Rare EBV-infected individuals without apparent immunodeficiency present with persistent or recurring IM-like symptoms including fever, hepatosplenomegaly, lymphadenopathy, and liver dysfunction, as well as high EBV-DNA load in the peripheral blood.[4-7] The term “chronic active EBV infection” (CAEBV) is now generally used to describe this disease. Patients with CAEBV encountered in Japan and other East Asian countries have poor prognosis and are characterized by clonal expansion of EBV-infected T cells or natural killer (NK) cells.[8-11] In contrast, a similar disease with less morbidity and mortality has been reported from Western countries and it is usually associated with proliferation of EBV-infected B cells.[12] In this review, focused on CAEBV as an EBV-associated T/NK-cell LPD (EBV+ T/NK-LPD), we summarize the current understanding of the disease and describe the authors' own recent work subsidized by grants from the Ministry of Health Labour and Welfare of Japan.

Clinical characteristics of CAEBV and other EBV-associated T/NK-LPD

As described in the previous section, IM-like symptoms are the main symptoms of CAEBV.[4-7] Other clinical manifestations include thrombocytopenia, anemia, pancytopenia, diarrhea, and uveitis.
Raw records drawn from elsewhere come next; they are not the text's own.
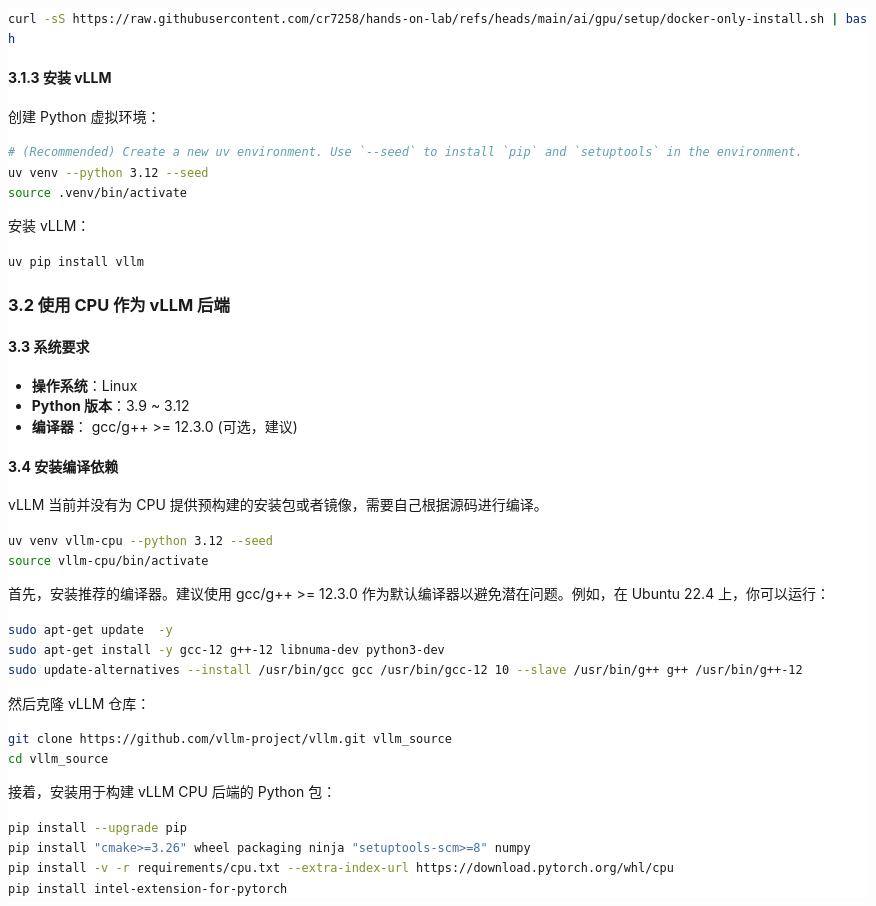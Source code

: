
 ```bash
curl -sS https://raw.githubusercontent.com/cr7258/hands-on-lab/refs/heads/main/ai/gpu/setup/docker-only-install.sh | bash
```

#### 3.1.3 安装 vLLM 

创建 Python 虚拟环境：

```bash
# (Recommended) Create a new uv environment. Use `--seed` to install `pip` and `setuptools` in the environment.
uv venv --python 3.12 --seed
source .venv/bin/activate
```

安装 vLLM：

```bash
uv pip install vllm
```

### 3.2 使用 CPU 作为 vLLM 后端

#### 3.3 系统要求

- **操作系统**：Linux
- **Python 版本**：3.9 ~ 3.12
- **编译器**： gcc/g++ >= 12.3.0 (可选，建议)

#### 3.4 安装编译依赖

vLLM 当前并没有为 CPU 提供预构建的安装包或者镜像，需要自己根据源码进行编译。

```bash
uv venv vllm-cpu --python 3.12 --seed
source vllm-cpu/bin/activate
```

首先，安装推荐的编译器。建议使用 gcc/g++ >= 12.3.0 作为默认编译器以避免潜在问题。例如，在 Ubuntu 22.4 上，你可以运行：

```bash
sudo apt-get update  -y
sudo apt-get install -y gcc-12 g++-12 libnuma-dev python3-dev
sudo update-alternatives --install /usr/bin/gcc gcc /usr/bin/gcc-12 10 --slave /usr/bin/g++ g++ /usr/bin/g++-12
```

然后克隆 vLLM 仓库：

```bash
git clone https://github.com/vllm-project/vllm.git vllm_source
cd vllm_source
```

接着，安装用于构建 vLLM CPU 后端的 Python 包：

```bash
pip install --upgrade pip
pip install "cmake>=3.26" wheel packaging ninja "setuptools-scm>=8" numpy
pip install -v -r requirements/cpu.txt --extra-index-url https://download.pytorch.org/whl/cpu
pip install intel-extension-for-pytorch
```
Peripheral blood EBV-DNA load regularly exceeds 102.5 copies/μg DNA.[13] High-level production of various cytokines, including interleukin (IL)-1β, IL-10, and interferon (IFN)-γ has been detected in CAEBV patients and is thought to play an important role in inflammatory symptoms of the disease.[14-16] CAEBV can be classified into the T-cell and NK-cell types, depending on which lymphocyte subset is mainly infected with EBV. A survey of Japanese CAEBV patients found that the T-cell type is associated with less favorable prognosis than the NK-cell type.[17, 18] CAEBV was included in the 2008 World Health Organization (WHO) classification of lymphomas as the systemic EBV+ T-cell LPD of childhood.[19]

Although the clinical course of CAEBV is chronic, patients often develop fatal complications such as multi-organ failure, disseminated intravascular coagulopathy (DIC), digestive tract ulcer/perforation, coronary artery aneurysms, and malignant lymphomas, as well as EBV-associated hemophagocytic lymphohistiocytosis (EBV-HLH).[7] HLH is a hyper-inflammatory condition caused by overproduction of cytokines by excessively activated T cells and macrophages. Clinical characteristics of HLH include fever, hepatosplenomegaly, pancytopenia, hypertriglyceridemia, DIC, and liver dysfunction.[20]EBV-HLH usually occurs following primary EBV infection and is itself characterized by clonal proliferation of EBV-infected T or NK cells (most often CD8+ T cells).[21, 22] EBV-HLH can also occur in association with X-linked lymphoproliferative disease (XLP) and XIAP deficiency.[23]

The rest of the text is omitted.